TO OUR STOCKHOLDERS:

      The annual meeting of stockholders of KREISLER MANUFACTURING CORPORATION
(the "Company") will be held on Tuesday, November 24, 1998 at 1:30 P.M.
(prevailing time), at the office of the Company, 5960 Central Avenue, Suite H,
St. Petersburg, Florida 33707 for the following purposes:

      1. To elect directors, as described in the accompanying Proxy Statement.

      2. To transact such other business as may properly come before the meeting
or any postponement or adjournment thereof.

      The Board of Directors has fixed October 2, 1998 as the record date (the
"Record Date") for the determination of stockholders entitled to vote at the
meeting. Only stockholders of record at the close of business on that date will
be entitled to notice of, and to vote at, the meeting.
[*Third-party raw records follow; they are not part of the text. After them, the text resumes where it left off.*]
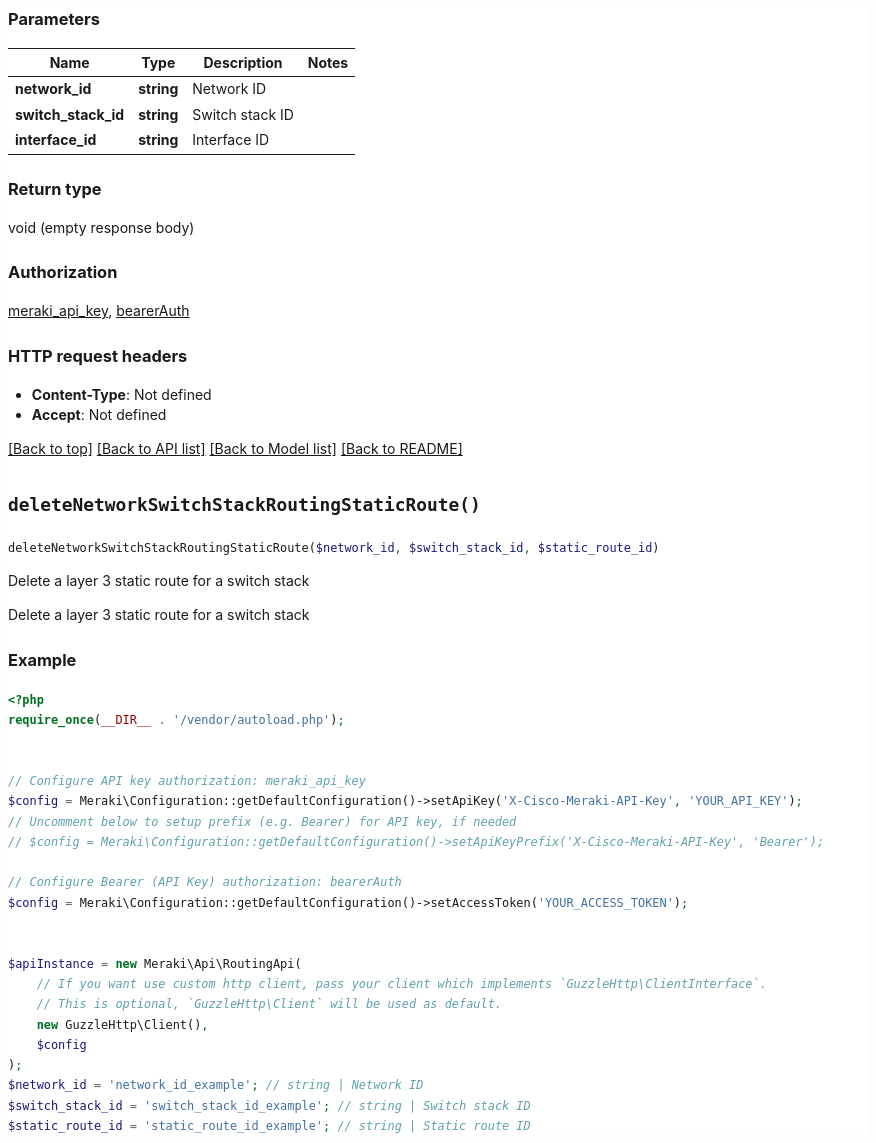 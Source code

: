 ### Parameters

| Name | Type | Description  | Notes |
| ------------- | ------------- | ------------- | ------------- |
| **network_id** | **string**| Network ID | |
| **switch_stack_id** | **string**| Switch stack ID | |
| **interface_id** | **string**| Interface ID | |

### Return type

void (empty response body)

### Authorization

[meraki_api_key](../../README.md#meraki_api_key), [bearerAuth](../../README.md#bearerAuth)

### HTTP request headers

- **Content-Type**: Not defined
- **Accept**: Not defined

[[Back to top]](#) [[Back to API list]](../../README.md#endpoints)
[[Back to Model list]](../../README.md#models)
[[Back to README]](../../README.md)

## `deleteNetworkSwitchStackRoutingStaticRoute()`

```php
deleteNetworkSwitchStackRoutingStaticRoute($network_id, $switch_stack_id, $static_route_id)
```

Delete a layer 3 static route for a switch stack

Delete a layer 3 static route for a switch stack

### Example

```php
<?php
require_once(__DIR__ . '/vendor/autoload.php');


// Configure API key authorization: meraki_api_key
$config = Meraki\Configuration::getDefaultConfiguration()->setApiKey('X-Cisco-Meraki-API-Key', 'YOUR_API_KEY');
// Uncomment below to setup prefix (e.g. Bearer) for API key, if needed
// $config = Meraki\Configuration::getDefaultConfiguration()->setApiKeyPrefix('X-Cisco-Meraki-API-Key', 'Bearer');

// Configure Bearer (API Key) authorization: bearerAuth
$config = Meraki\Configuration::getDefaultConfiguration()->setAccessToken('YOUR_ACCESS_TOKEN');


$apiInstance = new Meraki\Api\RoutingApi(
    // If you want use custom http client, pass your client which implements `GuzzleHttp\ClientInterface`.
    // This is optional, `GuzzleHttp\Client` will be used as default.
    new GuzzleHttp\Client(),
    $config
);
$network_id = 'network_id_example'; // string | Network ID
$switch_stack_id = 'switch_stack_id_example'; // string | Switch stack ID
$static_route_id = 'static_route_id_example'; // string | Static route ID

``` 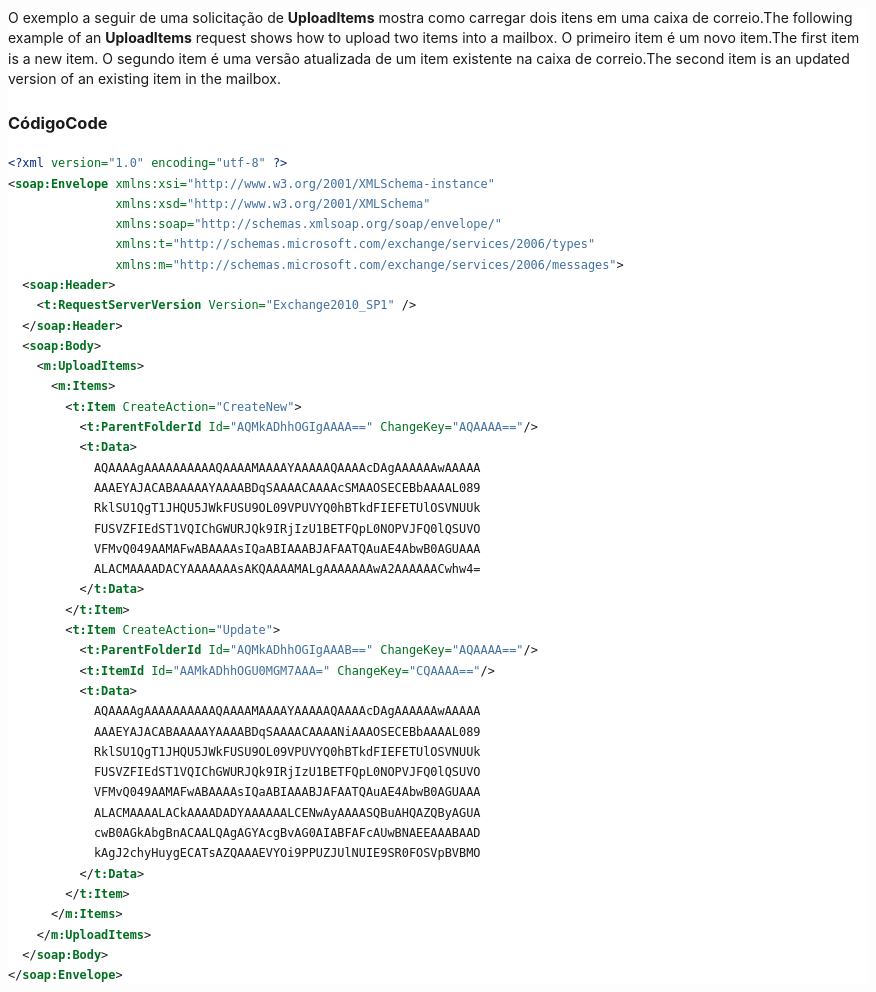 <span data-ttu-id="d34ae-109">O exemplo a seguir de uma solicitação de **UploadItems** mostra como carregar dois itens em uma caixa de correio.</span><span class="sxs-lookup"><span data-stu-id="d34ae-109">The following example of an **UploadItems** request shows how to upload two items into a mailbox.</span></span> <span data-ttu-id="d34ae-110">O primeiro item é um novo item.</span><span class="sxs-lookup"><span data-stu-id="d34ae-110">The first item is a new item.</span></span> <span data-ttu-id="d34ae-111">O segundo item é uma versão atualizada de um item existente na caixa de correio.</span><span class="sxs-lookup"><span data-stu-id="d34ae-111">The second item is an updated version of an existing item in the mailbox.</span></span> 
  
### <a name="code"></a><span data-ttu-id="d34ae-112">Código</span><span class="sxs-lookup"><span data-stu-id="d34ae-112">Code</span></span>

```XML
<?xml version="1.0" encoding="utf-8" ?>
<soap:Envelope xmlns:xsi="http://www.w3.org/2001/XMLSchema-instance"
               xmlns:xsd="http://www.w3.org/2001/XMLSchema"
               xmlns:soap="http://schemas.xmlsoap.org/soap/envelope/"
               xmlns:t="http://schemas.microsoft.com/exchange/services/2006/types"
               xmlns:m="http://schemas.microsoft.com/exchange/services/2006/messages">
  <soap:Header>
    <t:RequestServerVersion Version="Exchange2010_SP1" />
  </soap:Header>
  <soap:Body>
    <m:UploadItems>
      <m:Items>
        <t:Item CreateAction="CreateNew">
          <t:ParentFolderId Id="AQMkADhhOGIgAAAA==" ChangeKey="AQAAAA=="/>
          <t:Data>
            AQAAAAgAAAAAAAAAAQAAAAMAAAAYAAAAAQAAAAcDAgAAAAAAwAAAAA
            AAAEYAJACABAAAAAYAAAABDqSAAAACAAAAcSMAAOSECEBbAAAAL089
            RklSU1QgT1JHQU5JWkFUSU9OL09VPUVYQ0hBTkdFIEFETUlOSVNUUk
            FUSVZFIEdST1VQIChGWURJQk9IRjIzU1BETFQpL0NOPVJFQ0lQSUVO
            VFMvQ049AAMAFwABAAAAsIQaABIAAABJAFAATQAuAE4AbwB0AGUAAA
            ALACMAAAADACYAAAAAAAsAKQAAAAMALgAAAAAAAwA2AAAAAACwhw4=
          </t:Data>
        </t:Item>
        <t:Item CreateAction="Update">
          <t:ParentFolderId Id="AQMkADhhOGIgAAAB==" ChangeKey="AQAAAA=="/>
          <t:ItemId Id="AAMkADhhOGU0MGM7AAA=" ChangeKey="CQAAAA=="/>
          <t:Data>
            AQAAAAgAAAAAAAAAAQAAAAMAAAAYAAAAAQAAAAcDAgAAAAAAwAAAAA
            AAAEYAJACABAAAAAYAAAABDqSAAAACAAAANiAAAOSECEBbAAAAL089
            RklSU1QgT1JHQU5JWkFUSU9OL09VPUVYQ0hBTkdFIEFETUlOSVNUUk
            FUSVZFIEdST1VQIChGWURJQk9IRjIzU1BETFQpL0NOPVJFQ0lQSUVO
            VFMvQ049AAMAFwABAAAAsIQaABIAAABJAFAATQAuAE4AbwB0AGUAAA
            ALACMAAAALACkAAAADADYAAAAAALCENwAyAAAASQBuAHQAZQByAGUA
            cwB0AGkAbgBnACAALQAgAGYAcgBvAG0AIABFAFcAUwBNAEEAAABAAD
            kAgJ2chyHuygECATsAZQAAAEVYOi9PPUZJUlNUIE9SR0FOSVpBVBMO
          </t:Data>
        </t:Item>
      </m:Items>
    </m:UploadItems>
  </soap:Body>
</soap:Envelope>
```
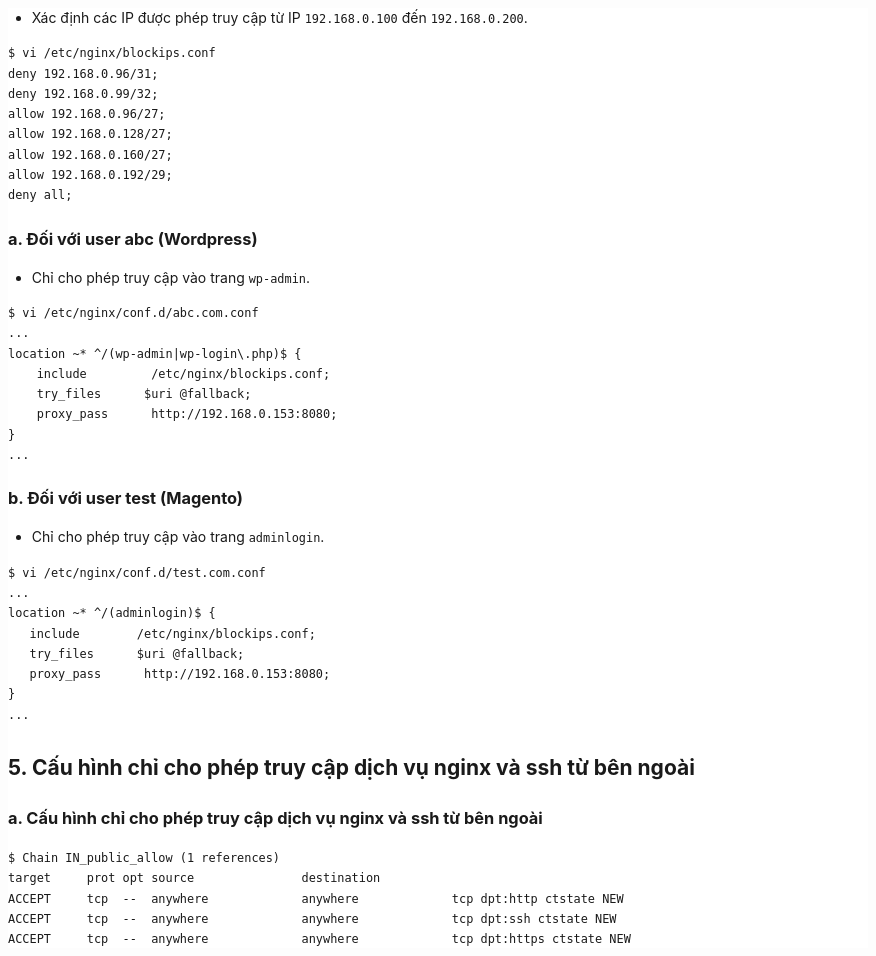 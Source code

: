 - Xác định các IP được phép truy cập từ IP `192.168.0.100` đến `192.168.0.200`.
```
$ vi /etc/nginx/blockips.conf
deny 192.168.0.96/31;
deny 192.168.0.99/32;
allow 192.168.0.96/27;
allow 192.168.0.128/27;
allow 192.168.0.160/27;
allow 192.168.0.192/29;
deny all;
```

### a. Đối với user abc (Wordpress)

- Chỉ cho phép truy cập vào trang `wp-admin`.
```
$ vi /etc/nginx/conf.d/abc.com.conf
...
location ~* ^/(wp-admin|wp-login\.php)$ {
    include         /etc/nginx/blockips.conf;
    try_files      $uri @fallback;
    proxy_pass      http://192.168.0.153:8080;
}
...
```

### b. Đối với user test (Magento)

- Chỉ cho phép truy cập vào trang `adminlogin`.
```
$ vi /etc/nginx/conf.d/test.com.conf
...
location ~* ^/(adminlogin)$ {
   include        /etc/nginx/blockips.conf;
   try_files      $uri @fallback;
   proxy_pass      http://192.168.0.153:8080;
}
...
```

<a name="chapter-5"></a>
## 5. Cấu hình chỉ cho phép truy cập dịch vụ nginx và ssh từ bên ngoài

### a. Cấu hình chỉ cho phép truy cập dịch vụ nginx và ssh từ bên ngoài

```
$ Chain IN_public_allow (1 references)
target     prot opt source               destination         
ACCEPT     tcp  --  anywhere             anywhere             tcp dpt:http ctstate NEW
ACCEPT     tcp  --  anywhere             anywhere             tcp dpt:ssh ctstate NEW
ACCEPT     tcp  --  anywhere             anywhere             tcp dpt:https ctstate NEW
```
      YOU ARE CORDIALLY INVITED TO ATTEND THE MEETING IN PERSON. WHETHER OR NOT
YOU EXPECT TO ATTEND THE MEETING IN PERSON, YOU ARE URGED TO SIGN, DATE AND
PROMPTLY RETURN THE ENCLOSED PROXY. A SELF-ADDRESSED ENVELOPE IS ENCLOSED FOR
YOUR CONVENIENCE; NO POSTAGE IS REQUIRED IF MAILED IN THE UNITED STATES.

                                          By order of the Board of Directors.

                                          EDWARD L. STERN, Secretary

October 2, 1998

                                       1

<PAGE>

                       KREISLER MANUFACTURING CORPORATION
                          5960 CENTRAL AVENUE, SUITE H
                          ST. PETERSBURG, FLORIDA 33707

                                 PROXY STATEMENT

      The enclosed proxy is solicited by and on behalf of Kreisler Manufacturing
corporation (the "Company") for use at the annual meeting of stockholders to be
held on Tuesday, November 24, 1998 at 1:30 p.m. (prevailing time) at the offices
of the Company, 5960 Central Avenue, Suite H, St. Petersburg, Florida 33707, and
at any postponement or adjournment thereof. The approximate date on which this
Proxy Statement and the accompanying form of proxy will first be sent or given
to stockholders is October 7, 1998.

      Sending in a signed proxy will not affect the stockholder's right to
attend the annual meeting and vote in person since the proxy is revocable. Any
stockholder giving a proxy has the power to revoke it by, among other methods,
giving written notice to the Secretary of the Company at any time before the
proxy is exercised.

      The expense of the proxy solicitation will be borne by the Company. In
addition to solicitation by mail, proxies may be solicited in person or by
telephone, telegraph, facsimile transmission or teletype by directors, officers
or employees of the Company without additional compensation. The Company is
required to pay the reasonable expenses incurred by record holders of the
Company's Common Stock who are brokers, dealers, banks or voting trustees, or
their nominees, for mailing proxy material and annual stockholder reports to any
beneficial owners of the Company's Common Stock they hold of record, upon
request of such record holders.

      A form of proxy is enclosed. If properly executed and received in time for
voting, and not revoked, the enclosed proxy will be voted as indicated in
accordance with the instructions therein. If no directions to the contrary are
indicated, the persons named in the enclosed proxy will vote all shares of
Company Common Stock for the election of all nominees for directorships, as
described herein.

      The enclosed proxy confers discretionary authority to vote with respect to
any and all of the following matters that may come before the meeting: (i)
matters which the Company does not know, a reasonable time before the proxy
solicitation, are to be presented at the meeting; (ii) approval of the minutes
of a prior meeting of stockholders, if such approval does not amount to
ratification of the action taken at the meeting; (iii) the election of any
person to any office for which a bona fide nominee is unable to serve or for
good cause will not serve; and (iv) matters incidental to the conduct of the
meeting. In connection with such matters, the persons named in the enclosed form
of proxy will vote in accordance with their best judgment.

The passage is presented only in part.